A. The Reserve Bank of India (RBI) has released the Monetary Policy Report (MPR) for the month of August 2021.
- It kept the policy rate unchanged for the seventh time in a row. And appealed to the centre and states to reduce taxes on fuels to curb inflationary pressures.
Q. What is Monetary Policy Report?
- The MPR is published by the Monetary Policy Committee (MPC) of RBI.
- The MPC is a statutory and institutionalized framework under the RBI Act, 1934, for maintaining price stability, while keeping in mind the objective of growth.
- The MPC determines the policy interest rate (repo rate) required to achieve the inflation target of 4% with a leeway of 2% points on either side.
- The Governor of RBI is ex-officio Chairman of the MPC.
Q. What are the policy rates?
A. Unchanged Policy Rates:
- Repo Rate - 4%.
- Reverse Repo Rate - 3.35%.
- Marginal Standing Facility (MSF) - 4.25%.
- Bank Rate- 4.25%.
Q. What are the GDP and Inflation projection?
- Real Gross Domestic Product (GDP) growth for 2021-22 has been retained at 9.5%.
- RBI has revised the projection for Consumer Price Index (CPI) inflation to 5.7% from 5.1%.
Q. What is Variable Rate Reverse Repos?
- In order to absorb additional liquidity in the system, the RBI announced conducting a Variable Rate Reverse Repo (VRRR) program due to the higher yield prospects as compared to the fixed rate overnight reverse repo.

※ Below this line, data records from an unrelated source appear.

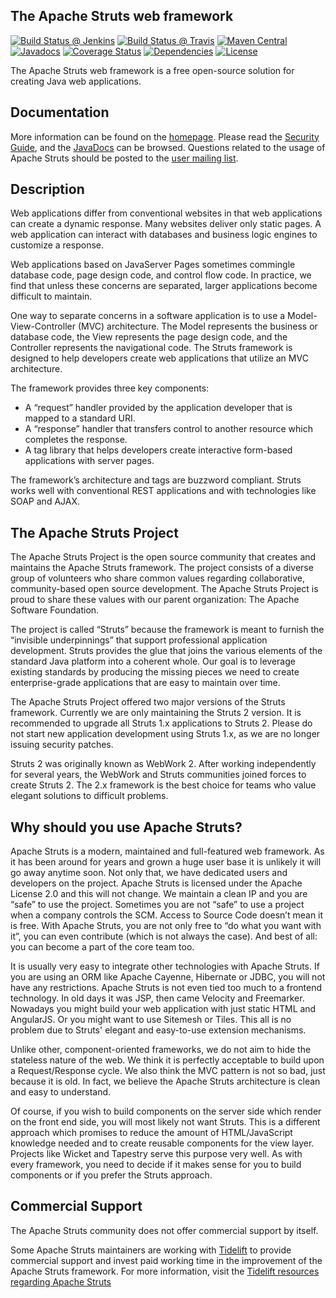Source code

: <!---
 Licensed to the Apache Software Foundation (ASF) under one or more
 contributor license agreements.  See the NOTICE file distributed with
 this work for additional information regarding copyright ownership.
 The ASF licenses this file to You under the Apache License, Version 2.0
 (the "License"); you may not use this file except in compliance with
 the License.  You may obtain a copy of the License at

      http://www.apache.org/licenses/LICENSE-2.0

 Unless required by applicable law or agreed to in writing, software
 distributed under the License is distributed on an "AS IS" BASIS,
 WITHOUT WARRANTIES OR CONDITIONS OF ANY KIND, either express or implied.
 See the License for the specific language governing permissions and
 limitations under the License.
-->
The Apache Struts web framework
-------------------------------

[![Build Status @ Jenkins](https://ci-builds.apache.org/buildStatus/icon?job=Struts%2FStruts+Core%2Fmaster)](https://ci-builds.apache.org/job/Struts/job/Struts%20Core/job/master/)
[![Build Status @ Travis](https://travis-ci.org/apache/struts.svg?branch=master)](https://travis-ci.org/apache/struts)
[![Maven Central](https://maven-badges.herokuapp.com/maven-central/org.apache.struts/struts2-core/badge.svg)](https://maven-badges.herokuapp.com/maven-central/org.apache.struts/struts2-core/)
[![Javadocs](https://javadoc.io/badge/org.apache.struts/struts2-core.svg)](https://javadoc.io/doc/org.apache.struts/struts2-core)
[![Coverage Status](https://coveralls.io/repos/github/apache/struts/badge.svg)](https://coveralls.io/github/apache/struts)
[![Dependencies](https://app.updateimpact.com/badge/713283867011846144/Struts%202.svg?config=test)](https://app.updateimpact.com/latest/713283867011846144/Struts%202)
[![License](http://img.shields.io/:license-apache-blue.svg)](http://www.apache.org/licenses/LICENSE-2.0.html)

The Apache Struts web framework is a free open-source solution for creating Java web applications.

## Documentation

More information can be found on the [homepage](https://struts.apache.org/). Please read the [Security Guide](https://struts.apache.org/security/),
and the [JavaDocs](https://struts.apache.org/maven/struts2-core/apidocs/index.html) can be browsed.
Questions related to the usage of Apache Struts should be posted to the [user mailing list](https://struts.apache.org/mail.html).

## Description

Web applications differ from conventional websites in that web applications can create a dynamic response. Many websites 
deliver only static pages. A web application can interact with databases and business logic engines to customize a response.

Web applications based on JavaServer Pages sometimes commingle database code, page design code, and control flow code. 
In practice, we find that unless these concerns are separated, larger applications become difficult to maintain.

One way to separate concerns in a software application is to use a Model-View-Controller (MVC) architecture. The Model 
represents the business or database code, the View represents the page design code, and the Controller represents 
the navigational code. The Struts framework is designed to help developers create web applications that utilize 
an MVC architecture.

The framework provides three key components:

- A “request” handler provided by the application developer that is mapped to a standard URI.
- A “response” handler that transfers control to another resource which completes the response.
- A tag library that helps developers create interactive form-based applications with server pages.

The framework’s architecture and tags are buzzword compliant. Struts works well
with conventional REST applications and with technologies like SOAP and AJAX.

## The Apache Struts Project

The Apache Struts Project is the open source community that creates and maintains the Apache Struts framework. 
The project consists of a diverse group of volunteers who share common values regarding collaborative, community-based
open source development. The Apache Struts Project is proud to share these values with our parent organization: 
The Apache Software Foundation.

The project is called “Struts” because the framework is meant to furnish the “invisible underpinnings” that support 
professional application development. Struts provides the glue that joins the various elements of the standard Java 
platform into a coherent whole. Our goal is to leverage existing standards by producing the missing pieces we need to create 
enterprise-grade applications that are easy to maintain over time.

The Apache Struts Project offered two major versions of the Struts framework. Currently we are only maintaining the Struts 2 
version. It is recommended to upgrade all Struts 1.x applications to Struts 2. Please do not start new application development 
using Struts 1.x, as we are no longer issuing security patches.

Struts 2 was originally known as WebWork 2. After working independently for several years, the WebWork and Struts 
communities joined forces to create Struts 2. The 2.x framework is the best choice for teams who value elegant solutions 
to difficult problems.

## Why should you use Apache Struts?

Apache Struts is a modern, maintained and full-featured web framework. As it has been around for years and grown a huge user 
base it is unlikely it will go away anytime soon. Not only that, we have dedicated users and developers 
on the project. Apache Struts is licensed under the Apache License 2.0 and this will not change. We maintain a clean IP 
and you are “safe” to use the project. Sometimes you are not “safe” to use a project when a company controls the SCM. 
Access to Source Code doesn’t mean it is free. With Apache Struts, you are not only free to “do what you want with it”, 
you can even contribute (which is not always the case). And best of all: you can become a part of the core team too.

It is usually very easy to integrate other technologies with Apache Struts. If you are using an ORM like Apache Cayenne, 
Hibernate or JDBC, you will not have any restrictions. Apache Struts is not even tied too much to a frontend technology. 
In old days it was JSP, then came Velocity and Freemarker. Nowadays you might build your web application with just static 
HTML and AngularJS. Or you might want to use Sitemesh or Tiles. This all is no problem due to Struts' elegant and easy-to-use 
extension mechanisms.

Unlike other, component-oriented frameworks, we do not aim to hide the stateless nature of the web. We think it is 
perfectly acceptable to build upon a Request/Response cycle. We also think the MVC pattern is not so bad, just because 
it is old. In fact, we believe the Apache Struts architecture is clean and easy to understand.

Of course, if you wish to build components on the server side which render on the front end side, you will most likely 
not want Struts. This is a different approach which promises to reduce the amount of HTML/JavaScript knowledge needed 
and to create reusable components for the view layer. Projects like Wicket and Tapestry serve this purpose very well. 
As with every framework, you need to decide if it makes sense for you to build components or if you prefer 
the Struts approach.

## Commercial Support

The Apache Struts community does not offer commercial support by itself.

Some Apache Struts maintainers are working with [Tidelift](https://tidelift.com/) to provide commercial support and
invest paid working time in the improvement of the Apache Struts framework. For more information, visit 
the [Tidelift resources regarding Apache Struts](https://tidelift.com/subscription/pkg/maven-org-apache-struts-struts2-core?utm_source=maven-org-apache-struts-struts2-core&utm_medium=referral&utm_campaign=readme)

- The RBI has decided to increase the quantum under the VRRR to Rs 4 trillion in a phased manner.
- It also extended the liquidity support to banks to lend to stressed businesses by another three months to 31th December 2021.
Q. What are the Interest Rates?
- Elevated inflation level and delayed recovery in the economy has prompted the panel to keep rates steady. Interest rates in the banking system are expected to remain stable in the next couple of months.
- Recovery faced rough weather due to the Covid second wave and lockdowns in states
- It decided to continue with an accommodative stance as long as necessary to revive and sustain growth on a durable basis and continue to mitigate the impact of Covid-19 on the economy, while ensuring that inflation remains within the target going forward.
- An accommodative stance means a central bank will cut rates to inject money into the financial system whenever needed.
- Optimism For Recovery:
- Resilient Demand:
- After the second wave of infections, domestic economic activity had started to recover with accelerated vaccination.
- Economic Package:
- Although investment demand is still anaemic, improving capacity utilisation, rising steel consumption, higher imports of capital goods, congenial monetary and financial conditions and the economic packages announced by the central government are expected to kick-start a long-awaited revival.
- High Frequency Indicators:
- High-frequency indicators (electricity consumption, nighttime lights intensity and nitrogen dioxide emissions) suggest that consumption (both private and Government), investment and external demand are all on the path of regaining traction.